To further improve detection performance, this subsection considers the collaborative detection of multiple nodes. Specifically, after N nodes make their decisions, the decision results will be reported to the fusion center, which will conduct data fusion and further give a global decision. At this time, aiming at weakening the influence of the PU-T on the sensing data, the node selection mechanism based on SINR is chosen because SINR can well reflect the influence of PU-T on the sensing data. Specifically, the SINR at the $k\text{-}\mathrm{th}$ sensing node can be represented as:

$$SINR=\frac{p_1{\left(\frac{d_1}{d_{1,k}}\right)}^{\alpha }}{p_0{\left(\frac{d_0}{d_{0,k}}\right)}^{\alpha }+W_k},$$

(16)

where $\alpha$ is the path fading factor, $d_1$ is the reference distance, $p_1$ is the estimated power at the reference distance, $d_{1,k}$ is the distance from the secondary user to the $k\text{-}\mathrm{th}$ node and $W_k$ is the noise power at the $k\text{-}\mathrm{th}$ node. Therefore, the set of the sensing nodes which participate in the global decision can be obtained by:

$$K=\left\{k|\frac{1}{P_{0,k}+W_k}{\left(\frac{d_0}{d_{1,k}}\right)}^{\alpha }>\chi \right\},$$

(17)

where the threshold $\chi$ is a changeable constant and the value of $\chi$ can be adjusted slightly according to the detection performance. Further, the ‘L out of K’ is adopted as a decision rule, i.e., ${\displaystyle \sum _{k=1}^K}{d}_k\underset{\mathcal{D}=0}{\overset{\mathcal{D}=1}{\frac{>}{<}}}L$, with $d_k\in \{0,1\}$ represents the decision result of the $k\text{-}\mathrm{th}$ sensing node, and L is the global decision threshold.

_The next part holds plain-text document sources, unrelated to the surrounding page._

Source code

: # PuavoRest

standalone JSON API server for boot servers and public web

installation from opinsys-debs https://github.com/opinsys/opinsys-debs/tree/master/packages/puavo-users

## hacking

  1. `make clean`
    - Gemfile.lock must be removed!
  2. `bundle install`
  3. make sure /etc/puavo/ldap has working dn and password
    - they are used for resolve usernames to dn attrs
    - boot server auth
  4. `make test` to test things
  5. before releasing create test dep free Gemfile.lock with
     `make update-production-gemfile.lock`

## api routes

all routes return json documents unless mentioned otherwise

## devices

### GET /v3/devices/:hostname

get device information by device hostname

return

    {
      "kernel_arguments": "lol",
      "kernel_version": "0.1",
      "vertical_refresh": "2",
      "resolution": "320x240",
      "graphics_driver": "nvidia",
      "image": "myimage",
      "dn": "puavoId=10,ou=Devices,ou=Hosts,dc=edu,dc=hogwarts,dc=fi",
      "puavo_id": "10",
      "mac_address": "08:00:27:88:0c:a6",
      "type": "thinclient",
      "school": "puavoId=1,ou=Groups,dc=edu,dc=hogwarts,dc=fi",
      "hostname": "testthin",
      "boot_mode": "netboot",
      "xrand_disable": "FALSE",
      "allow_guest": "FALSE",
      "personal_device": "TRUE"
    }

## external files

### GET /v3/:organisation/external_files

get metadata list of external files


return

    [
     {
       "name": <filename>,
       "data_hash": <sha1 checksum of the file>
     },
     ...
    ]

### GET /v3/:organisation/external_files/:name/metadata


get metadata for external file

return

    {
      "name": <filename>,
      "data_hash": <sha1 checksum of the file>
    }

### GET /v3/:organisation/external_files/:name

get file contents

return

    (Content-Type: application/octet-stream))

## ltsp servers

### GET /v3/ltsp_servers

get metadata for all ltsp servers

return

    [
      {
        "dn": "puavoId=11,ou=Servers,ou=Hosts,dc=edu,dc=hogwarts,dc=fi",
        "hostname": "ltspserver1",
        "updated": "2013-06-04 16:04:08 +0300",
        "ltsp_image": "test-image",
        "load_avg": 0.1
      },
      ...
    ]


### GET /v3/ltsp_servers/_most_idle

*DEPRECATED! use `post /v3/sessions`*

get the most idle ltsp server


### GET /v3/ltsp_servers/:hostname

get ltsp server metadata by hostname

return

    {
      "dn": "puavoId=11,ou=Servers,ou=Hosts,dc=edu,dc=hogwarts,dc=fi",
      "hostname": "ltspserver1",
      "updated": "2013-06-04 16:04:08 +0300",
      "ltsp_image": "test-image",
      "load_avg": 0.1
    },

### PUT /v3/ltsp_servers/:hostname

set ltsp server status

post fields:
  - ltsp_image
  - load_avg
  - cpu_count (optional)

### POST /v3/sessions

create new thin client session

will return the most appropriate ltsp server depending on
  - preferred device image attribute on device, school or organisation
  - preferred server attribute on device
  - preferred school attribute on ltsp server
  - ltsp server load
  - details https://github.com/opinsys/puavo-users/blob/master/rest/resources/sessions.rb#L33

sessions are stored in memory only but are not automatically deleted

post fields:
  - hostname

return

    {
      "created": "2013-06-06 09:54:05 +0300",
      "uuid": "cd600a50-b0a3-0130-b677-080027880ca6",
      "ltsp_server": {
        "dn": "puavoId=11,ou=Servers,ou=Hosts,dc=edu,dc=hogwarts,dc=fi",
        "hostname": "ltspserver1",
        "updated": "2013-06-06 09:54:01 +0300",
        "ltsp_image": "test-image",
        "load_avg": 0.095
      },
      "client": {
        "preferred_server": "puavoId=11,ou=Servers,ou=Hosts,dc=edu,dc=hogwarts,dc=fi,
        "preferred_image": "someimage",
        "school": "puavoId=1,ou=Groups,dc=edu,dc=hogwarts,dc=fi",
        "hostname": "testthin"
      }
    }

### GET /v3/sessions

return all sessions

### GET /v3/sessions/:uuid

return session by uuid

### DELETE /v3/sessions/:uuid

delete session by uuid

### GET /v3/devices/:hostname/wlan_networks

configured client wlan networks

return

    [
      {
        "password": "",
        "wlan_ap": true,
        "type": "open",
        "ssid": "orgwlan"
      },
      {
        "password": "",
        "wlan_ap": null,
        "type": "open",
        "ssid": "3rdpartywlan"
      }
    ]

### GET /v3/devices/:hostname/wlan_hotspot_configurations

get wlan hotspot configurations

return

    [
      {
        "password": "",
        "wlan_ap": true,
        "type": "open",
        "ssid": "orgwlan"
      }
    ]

Consistent with single-node detection, multi-node detection adopts the similar detection criteria, namely maximizing detection probability under the constraint of global false alarm probability:

$$\begin{array}{l}\underset{L}{max}Pr\left(\mathcal{D}={\mathcal{H}}_2|{\mathcal{H}}_2\right)\\ \mathrm{s}.\mathrm{t}.\mathrm{Pr}\left(\mathcal{D}={\mathcal{H}}_2|{\mathcal{H}}_0\right)\le {\beta }_0,Pr\left(\mathcal{D}={\mathcal{H}}_2|{\mathcal{H}}_1\right)\le {\beta }_1,\end{array}$$

(18)

where ${\beta }_0$ and ${\beta }_1$ are global false alarm probability constraints, $0<{\beta }_0\le {\alpha }_0,0<{\beta }_1\le {\alpha }_1$. When the distance between nodes is much less than the distance between nodes and users, the detection performance of each node is close. Therefore, assuming that the performance of each node is the same, the false alarm constraint can be expressed as:

$$Pr\left(\mathcal{D}={\mathcal{H}}_2|{\mathcal{H}}_i\right)=\sum _{l=L}^K{C}_K^l{\left(Pr\left({\mathcal{H}}_2|{\mathcal{H}}_i\right)\right)}^l{\left(1-Pr\left({\mathcal{H}}_2|{\mathcal{H}}_i\right)\right)}^{K-l}\le {\beta }_i.$$

(19)

From the above equation, when the global decision threshold increases, the two false alarm probabilities increase, and the global detection probability also increases. Therefore, to maximize the detection probability, the optimal global decision threshold should be set to the minimum value satisfying two constraints. Therefore, Equation (19) can be solved respectively, which can be further simplified as $L\ge L_0,L\ge L_1$, where $L_0$ and $L_1$ is the minimum solution of the equation when $i=0,1$, respectively. Finally, the larger one will be chosen as the global decision threshold.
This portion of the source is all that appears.